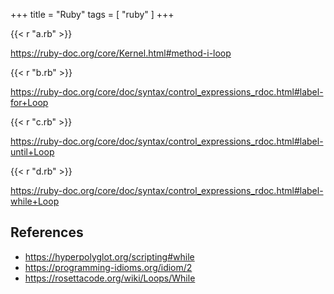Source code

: +++
title = "Ruby"
tags = [ "ruby" ]
+++

{{< r "a.rb" >}}

<https://ruby-doc.org/core/Kernel.html#method-i-loop>

{{< r "b.rb" >}}

<https://ruby-doc.org/core/doc/syntax/control_expressions_rdoc.html#label-for+Loop>

{{< r "c.rb" >}}

<https://ruby-doc.org/core/doc/syntax/control_expressions_rdoc.html#label-until+Loop>

{{< r "d.rb" >}}

<https://ruby-doc.org/core/doc/syntax/control_expressions_rdoc.html#label-while+Loop>

## References

- <https://hyperpolyglot.org/scripting#while>
- <https://programming-idioms.org/idiom/2>
- <https://rosettacode.org/wiki/Loops/While>

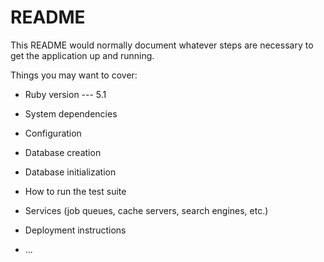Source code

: # README

This README would normally document whatever steps are necessary to get the
application up and running.

Things you may want to cover:

* Ruby version --- 5.1

* System dependencies

* Configuration

* Database creation

* Database initialization

* How to run the test suite

* Services (job queues, cache servers, search engines, etc.)

* Deployment instructions

* ...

*What the exercise asks*
Give back exactly the lines from the line containing "the test suite" to the end of the entries, and no other lines.

*Exercise solution*
* How to run the test suite

* Services (job queues, cache servers, search engines, etc.)

* Deployment instructions

* ...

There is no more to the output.